[Collected data]
▬▬▬▬▬▬▬▬▬▬

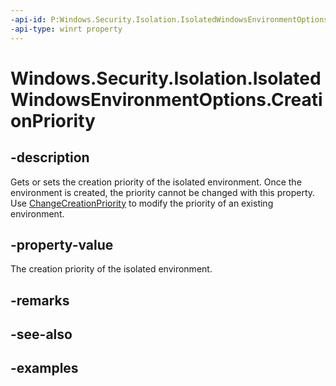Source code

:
 ```yaml
---
-api-id: P:Windows.Security.Isolation.IsolatedWindowsEnvironmentOptions.CreationPriority
-api-type: winrt property
---
```


# Windows.Security.Isolation.IsolatedWindowsEnvironmentOptions.CreationPriority

<!--
public Windows.Security.Isolation.IsolatedWindowsEnvironmentCreationPriority CreationPriority { get; set; }
-->

## -description

Gets or sets the creation priority of the isolated environment. Once the environment is created, the priority cannot be changed with this property. Use [ChangeCreationPriority](isolatedwindowsenvironmentcreateresult_changecreationpriority_106051463.md) to modify the priority of an existing environment.

## -property-value

The creation priority of the isolated environment.

## -remarks

## -see-also

## -examples
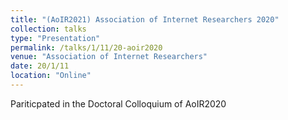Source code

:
 ```yaml
---
title: "(AoIR2021) Association of Internet Researchers 2020"
collection: talks
type: "Presentation"
permalink: /talks/1/11/20-aoir2020
venue: "Association of Internet Researchers"
date: 20/1/11
location: "Online"
---
```


Pariticpated in the Doctoral Colloquium of AoIR2020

▬▬▬▬▬▬▬▬▬▬

▶ _Task details_:
Write the lines above out again exactly, without any of their pictures.

▶ _Written answer_:
Source code

:
 ```yaml
---
-api-id: P:Windows.Security.Isolation.IsolatedWindowsEnvironmentOptions.CreationPriority
-api-type: winrt property
---
```


# Windows.Security.Isolation.IsolatedWindowsEnvironmentOptions.CreationPriority

<!--
public Windows.Security.Isolation.IsolatedWindowsEnvironmentCreationPriority CreationPriority { get; set; }
-->

## -description

Gets or sets the creation priority of the isolated environment. Once the environment is created, the priority cannot be changed with this property. Use [ChangeCreationPriority](isolatedwindowsenvironmentcreateresult_changecreationpriority_106051463.md) to modify the priority of an existing environment.

## -property-value

The creation priority of the isolated environment.

## -remarks

## -see-also

## -examples
Source code

:
 ```yaml
---
title: "(AoIR2021) Association of Internet Researchers 2020"
collection: talks
type: "Presentation"
permalink: /talks/1/11/20-aoir2020
venue: "Association of Internet Researchers"
date: 20/1/11
location: "Online"
---
```


Pariticpated in the Doctoral Colloquium of AoIR2020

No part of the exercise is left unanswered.